Here is how much snow remains in the Sierra as officials plan for a big spring runoff
State water officials conducted a fifth snow survey of the season Monday at Phillips Station, near Sierra-at-Tahoe ski resort off Highway 50, and recorded 59 inches of snow depth and a snow water equivalent of 30 inches, or 241 percent of average for the location on May 1.
The snow water equivalent measures the amount of water still contained in the snowpack, providing the Department of Water Resources with key data in forecasting the coming snow runoff. DWR’s electronic readings from 130 snow sensors placed throughout the state indicate the statewide snowpack’s snow water equivalent is 49.2 inches, or 254 percent of average for this date.

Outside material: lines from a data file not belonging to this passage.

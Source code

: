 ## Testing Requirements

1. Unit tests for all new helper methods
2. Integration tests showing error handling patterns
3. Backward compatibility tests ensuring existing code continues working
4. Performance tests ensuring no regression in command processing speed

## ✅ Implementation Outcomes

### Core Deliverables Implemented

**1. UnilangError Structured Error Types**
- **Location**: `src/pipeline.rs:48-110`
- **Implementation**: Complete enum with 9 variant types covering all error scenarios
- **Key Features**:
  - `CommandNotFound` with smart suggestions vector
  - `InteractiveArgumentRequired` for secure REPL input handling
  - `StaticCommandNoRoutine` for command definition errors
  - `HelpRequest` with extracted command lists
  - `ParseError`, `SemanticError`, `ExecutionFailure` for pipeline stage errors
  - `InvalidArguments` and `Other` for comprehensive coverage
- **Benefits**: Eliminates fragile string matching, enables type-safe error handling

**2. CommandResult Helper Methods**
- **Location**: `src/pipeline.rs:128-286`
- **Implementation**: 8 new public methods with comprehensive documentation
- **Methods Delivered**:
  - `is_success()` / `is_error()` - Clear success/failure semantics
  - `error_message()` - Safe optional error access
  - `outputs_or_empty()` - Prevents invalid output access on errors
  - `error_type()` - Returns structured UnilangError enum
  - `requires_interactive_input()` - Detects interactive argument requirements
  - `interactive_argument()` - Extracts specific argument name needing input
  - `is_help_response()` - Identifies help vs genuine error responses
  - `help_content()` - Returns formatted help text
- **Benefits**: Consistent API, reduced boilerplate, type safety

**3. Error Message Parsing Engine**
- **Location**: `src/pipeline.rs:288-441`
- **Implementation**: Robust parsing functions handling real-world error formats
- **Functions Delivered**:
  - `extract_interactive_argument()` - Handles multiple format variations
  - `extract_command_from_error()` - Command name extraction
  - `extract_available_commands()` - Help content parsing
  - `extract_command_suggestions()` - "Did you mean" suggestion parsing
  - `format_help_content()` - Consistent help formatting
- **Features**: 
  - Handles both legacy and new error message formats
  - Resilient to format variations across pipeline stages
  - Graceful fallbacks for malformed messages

Much of the snowpack is still in the mountains, DWR officials said, despite a brief increase in temperatures in late April. That’s because the statewide snowpack overall has melted at a slower pace than average over the month of April after below average temperatures early in the month and increased cloud cover.
An average of 12 inches of the snowpack’s snow water equivalent has melted in the past month.
Snow surveys are critical for planning for impacts of the coming spring snow runoff on communities.
“While providing a significant boost to California’s water supplies, this year’s massive snowpack is posing continued flood risks in the San Joaquin Valley,” DWR Director Karla Nemeth said in a news release. “The snowpack will not disappear in one week or one month but will lead to sustained high flows across the San Joaquin and Tulare Basins over the next several months and this data will help us inform water managers and ultimately help protect communities in these regions.”
The last time there was measurable snow at the Phillips snow course on May 1 was 2020, but officials measured only 1.5 inches of snow and .5 inches of snow water equivalent back then.